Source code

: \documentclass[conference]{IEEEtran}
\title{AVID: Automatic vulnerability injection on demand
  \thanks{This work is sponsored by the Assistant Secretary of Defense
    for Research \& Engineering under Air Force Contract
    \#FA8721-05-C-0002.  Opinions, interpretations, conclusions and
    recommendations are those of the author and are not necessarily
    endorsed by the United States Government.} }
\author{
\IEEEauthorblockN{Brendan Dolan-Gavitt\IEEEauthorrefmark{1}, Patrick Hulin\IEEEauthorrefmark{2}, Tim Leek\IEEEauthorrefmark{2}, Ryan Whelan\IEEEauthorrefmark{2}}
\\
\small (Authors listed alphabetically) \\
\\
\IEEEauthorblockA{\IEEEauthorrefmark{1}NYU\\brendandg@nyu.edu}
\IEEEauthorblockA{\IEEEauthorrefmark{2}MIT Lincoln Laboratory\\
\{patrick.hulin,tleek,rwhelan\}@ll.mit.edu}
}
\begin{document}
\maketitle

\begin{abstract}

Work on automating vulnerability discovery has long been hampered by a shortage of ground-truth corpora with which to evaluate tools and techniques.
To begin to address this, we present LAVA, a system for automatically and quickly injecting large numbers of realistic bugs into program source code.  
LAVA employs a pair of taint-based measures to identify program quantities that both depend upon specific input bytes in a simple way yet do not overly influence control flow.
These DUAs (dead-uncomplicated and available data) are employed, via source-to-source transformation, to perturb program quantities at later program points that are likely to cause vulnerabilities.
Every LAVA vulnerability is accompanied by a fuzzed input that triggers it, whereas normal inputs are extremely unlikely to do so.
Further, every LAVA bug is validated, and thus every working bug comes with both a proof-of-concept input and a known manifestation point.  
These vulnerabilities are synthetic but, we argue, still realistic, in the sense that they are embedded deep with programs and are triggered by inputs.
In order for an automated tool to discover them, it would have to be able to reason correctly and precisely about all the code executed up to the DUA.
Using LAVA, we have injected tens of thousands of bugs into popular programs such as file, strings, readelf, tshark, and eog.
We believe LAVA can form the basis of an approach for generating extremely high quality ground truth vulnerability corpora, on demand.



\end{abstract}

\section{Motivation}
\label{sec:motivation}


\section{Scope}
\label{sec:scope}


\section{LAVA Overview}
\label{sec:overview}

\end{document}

◆ ◆ ◆ ◆ ◆ ◆ ◆

Task brief:
Your output should be an exact copy of the lines from the top of the listing above to the line with "recommendations are those", both ends included.

Task answer:
Source code

: \documentclass[conference]{IEEEtran}
\title{AVID: Automatic vulnerability injection on demand
  \thanks{This work is sponsored by the Assistant Secretary of Defense
    for Research \& Engineering under Air Force Contract
    \#FA8721-05-C-0002.  Opinions, interpretations, conclusions and
    recommendations are those of the author and are not necessarily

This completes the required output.